Segment Start: Dataset records

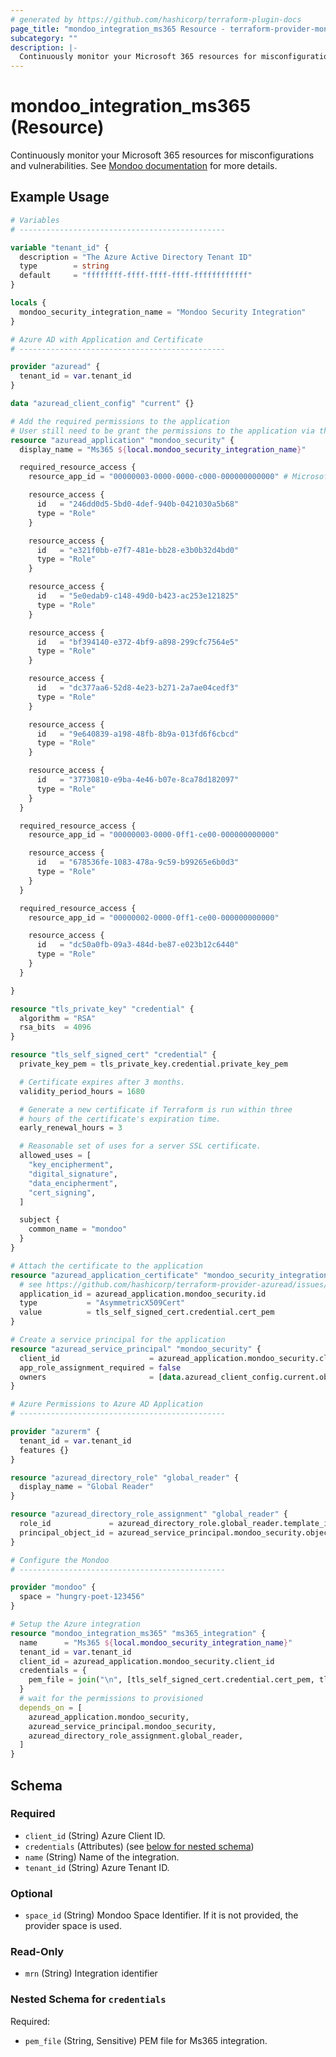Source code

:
 ```yaml
---
# generated by https://github.com/hashicorp/terraform-plugin-docs
page_title: "mondoo_integration_ms365 Resource - terraform-provider-mondoo"
subcategory: ""
description: |-
  Continuously monitor your Microsoft 365 resources for misconfigurations and vulnerabilities. See Mondoo documentation https://mondoo.com/docs/platform/infra/saas/ms365/ms365-auto/ for more details.
---
```


# mondoo_integration_ms365 (Resource)

Continuously monitor your Microsoft 365 resources for misconfigurations and vulnerabilities. See [Mondoo documentation](https://mondoo.com/docs/platform/infra/saas/ms365/ms365-auto/) for more details.

## Example Usage

```terraform
# Variables
# ----------------------------------------------

variable "tenant_id" {
  description = "The Azure Active Directory Tenant ID"
  type        = string
  default     = "ffffffff-ffff-ffff-ffff-ffffffffffff"
}

locals {
  mondoo_security_integration_name = "Mondoo Security Integration"
}

# Azure AD with Application and Certificate
# ----------------------------------------------

provider "azuread" {
  tenant_id = var.tenant_id
}

data "azuread_client_config" "current" {}

# Add the required permissions to the application
# User still need to be grant the permissions to the application via the Azure Portal
resource "azuread_application" "mondoo_security" {
  display_name = "Ms365 ${local.mondoo_security_integration_name}"

  required_resource_access {
    resource_app_id = "00000003-0000-0000-c000-000000000000" # Microsoft Graph

    resource_access {
      id   = "246dd0d5-5bd0-4def-940b-0421030a5b68"
      type = "Role"
    }

    resource_access {
      id   = "e321f0bb-e7f7-481e-bb28-e3b0b32d4bd0"
      type = "Role"
    }

    resource_access {
      id   = "5e0edab9-c148-49d0-b423-ac253e121825"
      type = "Role"
    }

    resource_access {
      id   = "bf394140-e372-4bf9-a898-299cfc7564e5"
      type = "Role"
    }

    resource_access {
      id   = "dc377aa6-52d8-4e23-b271-2a7ae04cedf3"
      type = "Role"
    }

    resource_access {
      id   = "9e640839-a198-48fb-8b9a-013fd6f6cbcd"
      type = "Role"
    }

    resource_access {
      id   = "37730810-e9ba-4e46-b07e-8ca78d182097"
      type = "Role"
    }
  }

  required_resource_access {
    resource_app_id = "00000003-0000-0ff1-ce00-000000000000"

    resource_access {
      id   = "678536fe-1083-478a-9c59-b99265e6b0d3"
      type = "Role"
    }
  }

  required_resource_access {
    resource_app_id = "00000002-0000-0ff1-ce00-000000000000"

    resource_access {
      id   = "dc50a0fb-09a3-484d-be87-e023b12c6440"
      type = "Role"
    }
  }

}

resource "tls_private_key" "credential" {
  algorithm = "RSA"
  rsa_bits  = 4096
}

resource "tls_self_signed_cert" "credential" {
  private_key_pem = tls_private_key.credential.private_key_pem

  # Certificate expires after 3 months.
  validity_period_hours = 1680

  # Generate a new certificate if Terraform is run within three
  # hours of the certificate's expiration time.
  early_renewal_hours = 3

  # Reasonable set of uses for a server SSL certificate.
  allowed_uses = [
    "key_encipherment",
    "digital_signature",
    "data_encipherment",
    "cert_signing",
  ]

  subject {
    common_name = "mondoo"
  }
}

# Attach the certificate to the application
resource "azuread_application_certificate" "mondoo_security_integration" {
  # see https://github.com/hashicorp/terraform-provider-azuread/issues/1227
  application_id = azuread_application.mondoo_security.id
  type           = "AsymmetricX509Cert"
  value          = tls_self_signed_cert.credential.cert_pem
}

# Create a service principal for the application
resource "azuread_service_principal" "mondoo_security" {
  client_id                    = azuread_application.mondoo_security.client_id
  app_role_assignment_required = false
  owners                       = [data.azuread_client_config.current.object_id]
}

# Azure Permissions to Azure AD Application
# ----------------------------------------------

provider "azurerm" {
  tenant_id = var.tenant_id
  features {}
}

resource "azuread_directory_role" "global_reader" {
  display_name = "Global Reader"
}

resource "azuread_directory_role_assignment" "global_reader" {
  role_id             = azuread_directory_role.global_reader.template_id
  principal_object_id = azuread_service_principal.mondoo_security.object_id
}

# Configure the Mondoo
# ----------------------------------------------

provider "mondoo" {
  space = "hungry-poet-123456"
}

# Setup the Azure integration
resource "mondoo_integration_ms365" "ms365_integration" {
  name      = "Ms365 ${local.mondoo_security_integration_name}"
  tenant_id = var.tenant_id
  client_id = azuread_application.mondoo_security.client_id
  credentials = {
    pem_file = join("\n", [tls_self_signed_cert.credential.cert_pem, tls_private_key.credential.private_key_pem])
  }
  # wait for the permissions to provisioned
  depends_on = [
    azuread_application.mondoo_security,
    azuread_service_principal.mondoo_security,
    azuread_directory_role_assignment.global_reader,
  ]
}
```

<!-- schema generated by tfplugindocs -->
## Schema

### Required

- `client_id` (String) Azure Client ID.
- `credentials` (Attributes) (see [below for nested schema](#nestedatt--credentials))
- `name` (String) Name of the integration.
- `tenant_id` (String) Azure Tenant ID.

### Optional

- `space_id` (String) Mondoo Space Identifier. If it is not provided, the provider space is used.

### Read-Only

- `mrn` (String) Integration identifier

<a id="nestedatt--credentials"></a>
### Nested Schema for `credentials`

Required:

- `pem_file` (String, Sensitive) PEM file for Ms365 integration.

Segment End: Dataset records

Work item: Find the number of lines in the entries above that hold the string "hashicorp", and write only that number.

Your solution: 2